*Exercise goal*
Begin at the top of the listing below. Write each line out exactly, ending with the line that holds "Clients can also".

------

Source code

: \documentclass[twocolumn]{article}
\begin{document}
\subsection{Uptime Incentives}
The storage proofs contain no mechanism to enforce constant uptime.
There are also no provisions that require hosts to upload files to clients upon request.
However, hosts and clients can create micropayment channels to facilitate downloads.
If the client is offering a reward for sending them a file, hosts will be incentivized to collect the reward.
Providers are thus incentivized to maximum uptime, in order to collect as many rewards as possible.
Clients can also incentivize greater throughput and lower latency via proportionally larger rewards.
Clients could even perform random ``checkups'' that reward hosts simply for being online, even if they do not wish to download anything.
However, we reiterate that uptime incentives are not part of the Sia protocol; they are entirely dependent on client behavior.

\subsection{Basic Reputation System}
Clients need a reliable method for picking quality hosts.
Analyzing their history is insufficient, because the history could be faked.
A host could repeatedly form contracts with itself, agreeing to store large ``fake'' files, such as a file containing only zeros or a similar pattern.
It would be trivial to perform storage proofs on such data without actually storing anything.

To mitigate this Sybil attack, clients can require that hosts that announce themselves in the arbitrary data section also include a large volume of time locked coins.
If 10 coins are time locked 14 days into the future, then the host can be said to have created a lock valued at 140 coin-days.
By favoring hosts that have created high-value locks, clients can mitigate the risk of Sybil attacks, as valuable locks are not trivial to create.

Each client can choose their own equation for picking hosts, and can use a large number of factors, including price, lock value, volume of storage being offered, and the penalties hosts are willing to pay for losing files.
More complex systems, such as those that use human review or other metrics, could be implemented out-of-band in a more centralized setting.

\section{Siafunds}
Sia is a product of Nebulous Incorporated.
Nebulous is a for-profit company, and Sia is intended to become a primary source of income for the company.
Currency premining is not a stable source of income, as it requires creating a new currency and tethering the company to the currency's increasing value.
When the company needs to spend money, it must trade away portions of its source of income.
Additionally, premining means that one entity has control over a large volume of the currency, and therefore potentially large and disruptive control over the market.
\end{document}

------

*Response to the task*
Source code

: \documentclass[twocolumn]{article}
\begin{document}
\subsection{Uptime Incentives}
The storage proofs contain no mechanism to enforce constant uptime.
There are also no provisions that require hosts to upload files to clients upon request.
However, hosts and clients can create micropayment channels to facilitate downloads.
If the client is offering a reward for sending them a file, hosts will be incentivized to collect the reward.
Providers are thus incentivized to maximum uptime, in order to collect as many rewards as possible.
Clients can also incentivize greater throughput and lower latency via proportionally larger rewards.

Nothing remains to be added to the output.